**Try it**. Within the entries below, every line containing "风起云吟" is to be copied.

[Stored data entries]
* * * * * * *
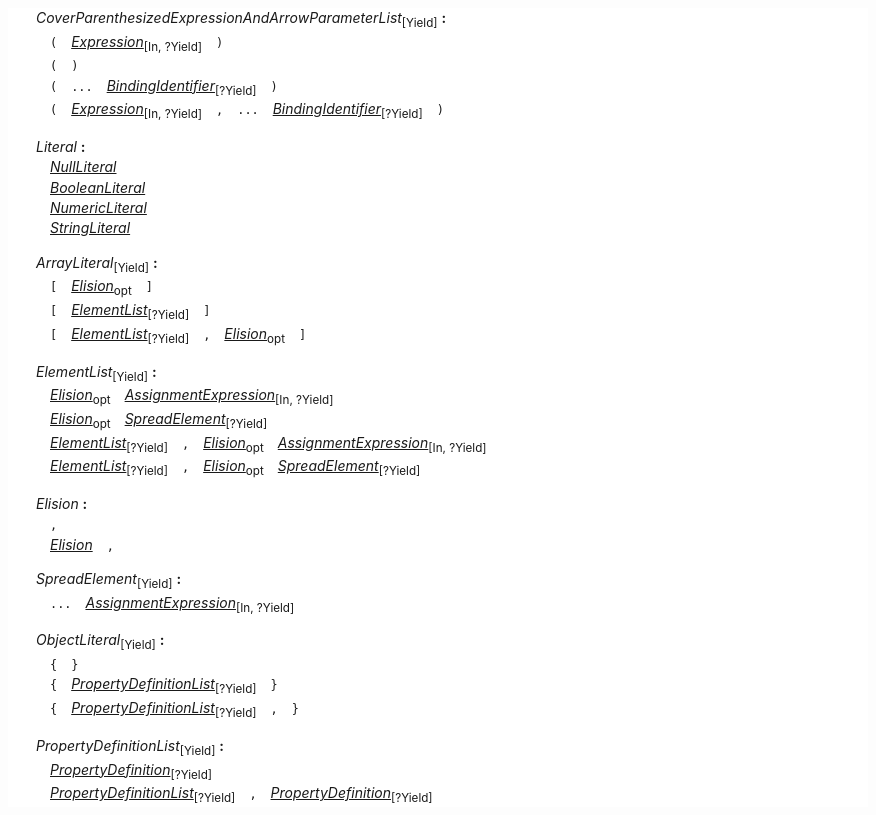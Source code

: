 &emsp;&emsp;<a name="CoverParenthesizedExpressionAndArrowParameterList"></a>*CoverParenthesizedExpressionAndArrowParameterList*<sub>[Yield]</sub> **:**  
&emsp;&emsp;&emsp;<a name="CoverParenthesizedExpressionAndArrowParameterList-029ac257"></a>`` ( ``&emsp;*[Expression](#Expression)*<sub>[In, ?Yield]</sub>&emsp;`` ) ``  
&emsp;&emsp;&emsp;<a name="CoverParenthesizedExpressionAndArrowParameterList-78e44c33"></a>`` ( ``&emsp;`` ) ``  
&emsp;&emsp;&emsp;<a name="CoverParenthesizedExpressionAndArrowParameterList-1f3e167a"></a>`` ( ``&emsp;`` ... ``&emsp;*[BindingIdentifier](#BindingIdentifier)*<sub>[?Yield]</sub>&emsp;`` ) ``  
&emsp;&emsp;&emsp;<a name="CoverParenthesizedExpressionAndArrowParameterList-73ce9d37"></a>`` ( ``&emsp;*[Expression](#Expression)*<sub>[In, ?Yield]</sub>&emsp;`` , ``&emsp;`` ... ``&emsp;*[BindingIdentifier](#BindingIdentifier)*<sub>[?Yield]</sub>&emsp;`` ) ``  
  
&emsp;&emsp;<a name="Literal"></a>*Literal* **:**  
&emsp;&emsp;&emsp;<a name="Literal-54f84188"></a>*[NullLiteral](#NullLiteral)*  
&emsp;&emsp;&emsp;<a name="Literal-3508e1fd"></a>*[BooleanLiteral](#BooleanLiteral)*  
&emsp;&emsp;&emsp;<a name="Literal-a548b407"></a>*[NumericLiteral](#NumericLiteral)*  
&emsp;&emsp;&emsp;<a name="Literal-5c74e54d"></a>*[StringLiteral](#StringLiteral)*  
  
&emsp;&emsp;<a name="ArrayLiteral"></a>*ArrayLiteral*<sub>[Yield]</sub> **:**  
&emsp;&emsp;&emsp;<a name="ArrayLiteral-906e476b"></a>`` [ ``&emsp;*[Elision](#Elision)*<sub>opt</sub>&emsp;`` ] ``  
&emsp;&emsp;&emsp;<a name="ArrayLiteral-71e00db5"></a>`` [ ``&emsp;*[ElementList](#ElementList)*<sub>[?Yield]</sub>&emsp;`` ] ``  
&emsp;&emsp;&emsp;<a name="ArrayLiteral-eaaf3387"></a>`` [ ``&emsp;*[ElementList](#ElementList)*<sub>[?Yield]</sub>&emsp;`` , ``&emsp;*[Elision](#Elision)*<sub>opt</sub>&emsp;`` ] ``  
  
&emsp;&emsp;<a name="ElementList"></a>*ElementList*<sub>[Yield]</sub> **:**  
&emsp;&emsp;&emsp;<a name="ElementList-337c482b"></a>*[Elision](#Elision)*<sub>opt</sub>&emsp;*[AssignmentExpression](#AssignmentExpression)*<sub>[In, ?Yield]</sub>  
&emsp;&emsp;&emsp;<a name="ElementList-05f42a48"></a>*[Elision](#Elision)*<sub>opt</sub>&emsp;*[SpreadElement](#SpreadElement)*<sub>[?Yield]</sub>  
&emsp;&emsp;&emsp;<a name="ElementList-5fbdc8af"></a>*[ElementList](#ElementList)*<sub>[?Yield]</sub>&emsp;`` , ``&emsp;*[Elision](#Elision)*<sub>opt</sub>&emsp;*[AssignmentExpression](#AssignmentExpression)*<sub>[In, ?Yield]</sub>  
&emsp;&emsp;&emsp;<a name="ElementList-df01e14f"></a>*[ElementList](#ElementList)*<sub>[?Yield]</sub>&emsp;`` , ``&emsp;*[Elision](#Elision)*<sub>opt</sub>&emsp;*[SpreadElement](#SpreadElement)*<sub>[?Yield]</sub>  
  
&emsp;&emsp;<a name="Elision"></a>*Elision* **:**  
&emsp;&emsp;&emsp;<a name="Elision-9471f753"></a>`` , ``  
&emsp;&emsp;&emsp;<a name="Elision-806d0124"></a>*[Elision](#Elision)*&emsp;`` , ``  
  
&emsp;&emsp;<a name="SpreadElement"></a>*SpreadElement*<sub>[Yield]</sub> **:**  
&emsp;&emsp;&emsp;<a name="SpreadElement-06932152"></a>`` ... ``&emsp;*[AssignmentExpression](#AssignmentExpression)*<sub>[In, ?Yield]</sub>  
  
&emsp;&emsp;<a name="ObjectLiteral"></a>*ObjectLiteral*<sub>[Yield]</sub> **:**  
&emsp;&emsp;&emsp;<a name="ObjectLiteral-81ba5a4a"></a>`` { ``&emsp;`` } ``  
&emsp;&emsp;&emsp;<a name="ObjectLiteral-e8cab933"></a>`` { ``&emsp;*[PropertyDefinitionList](#PropertyDefinitionList)*<sub>[?Yield]</sub>&emsp;`` } ``  
&emsp;&emsp;&emsp;<a name="ObjectLiteral-f3799aaa"></a>`` { ``&emsp;*[PropertyDefinitionList](#PropertyDefinitionList)*<sub>[?Yield]</sub>&emsp;`` , ``&emsp;`` } ``  
  
&emsp;&emsp;<a name="PropertyDefinitionList"></a>*PropertyDefinitionList*<sub>[Yield]</sub> **:**  
&emsp;&emsp;&emsp;<a name="PropertyDefinitionList-9c5ab7a0"></a>*[PropertyDefinition](#PropertyDefinition)*<sub>[?Yield]</sub>  
&emsp;&emsp;&emsp;<a name="PropertyDefinitionList-fa54c4a2"></a>*[PropertyDefinitionList](#PropertyDefinitionList)*<sub>[?Yield]</sub>&emsp;`` , ``&emsp;*[PropertyDefinition](#PropertyDefinition)*<sub>[?Yield]</sub>  
  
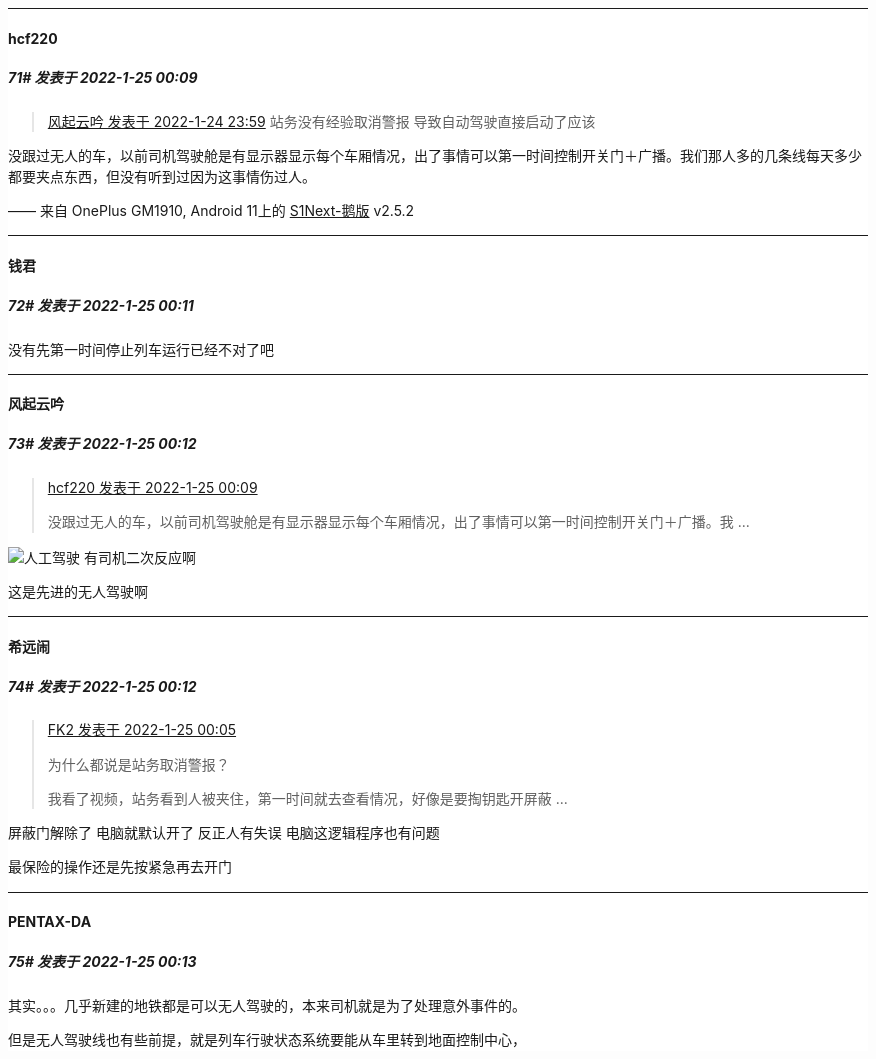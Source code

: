 *****

####  hcf220  
##### 71#       发表于 2022-1-25 00:09

<blockquote><a href="httphttps://bbs.saraba1st.com/2b/forum.php?mod=redirect&amp;goto=findpost&amp;pid=54418785&amp;ptid=2049118" target="_blank">风起云吟 发表于 2022-1-24 23:59</a>
站务没有经验取消警报 导致自动驾驶直接启动了应该</blockquote>
没跟过无人的车，以前司机驾驶舱是有显示器显示每个车厢情况，出了事情可以第一时间控制开关门＋广播。我们那人多的几条线每天多少都要夹点东西，但没有听到过因为这事情伤过人。

—— 来自 OnePlus GM1910, Android 11上的 [S1Next-鹅版](https://github.com/ykrank/S1-Next/releases) v2.5.2

*****

####  钱君  
##### 72#       发表于 2022-1-25 00:11

没有先第一时间停止列车运行已经不对了吧

*****

####  风起云吟  
##### 73#       发表于 2022-1-25 00:12

<blockquote><a href="httphttps://bbs.saraba1st.com/2b/forum.php?mod=redirect&amp;goto=findpost&amp;pid=54418879&amp;ptid=2049118" target="_blank">hcf220 发表于 2022-1-25 00:09</a>

没跟过无人的车，以前司机驾驶舱是有显示器显示每个车厢情况，出了事情可以第一时间控制开关门＋广播。我 ...</blockquote>
<img src="https://static.saraba1st.com/image/smiley/face2017/068.png" referrerpolicy="no-referrer">人工驾驶 有司机二次反应啊

这是先进的无人驾驶啊

*****

####  希远闹  
##### 74#       发表于 2022-1-25 00:12

<blockquote><a href="httphttps://bbs.saraba1st.com/2b/forum.php?mod=redirect&amp;goto=findpost&amp;pid=54418841&amp;ptid=2049118" target="_blank">FK2 发表于 2022-1-25 00:05</a>

为什么都说是站务取消警报？

我看了视频，站务看到人被夹住，第一时间就去查看情况，好像是要掏钥匙开屏蔽 ...</blockquote>
屏蔽门解除了 电脑就默认开了 反正人有失误 电脑这逻辑程序也有问题

最保险的操作还是先按紧急再去开门

*****

####  PENTAX-DA  
##### 75#       发表于 2022-1-25 00:13

其实。。。几乎新建的地铁都是可以无人驾驶的，本来司机就是为了处理意外事件的。

但是无人驾驶线也有些前提，就是列车行驶状态系统要能从车里转到地面控制中心，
* * * * * * *
**Answer section**.
<blockquote><a href="httphttps://bbs.saraba1st.com/2b/forum.php?mod=redirect&amp;goto=findpost&amp;pid=54418785&amp;ptid=2049118" target="_blank">风起云吟 发表于 2022-1-24 23:59</a>
####  风起云吟  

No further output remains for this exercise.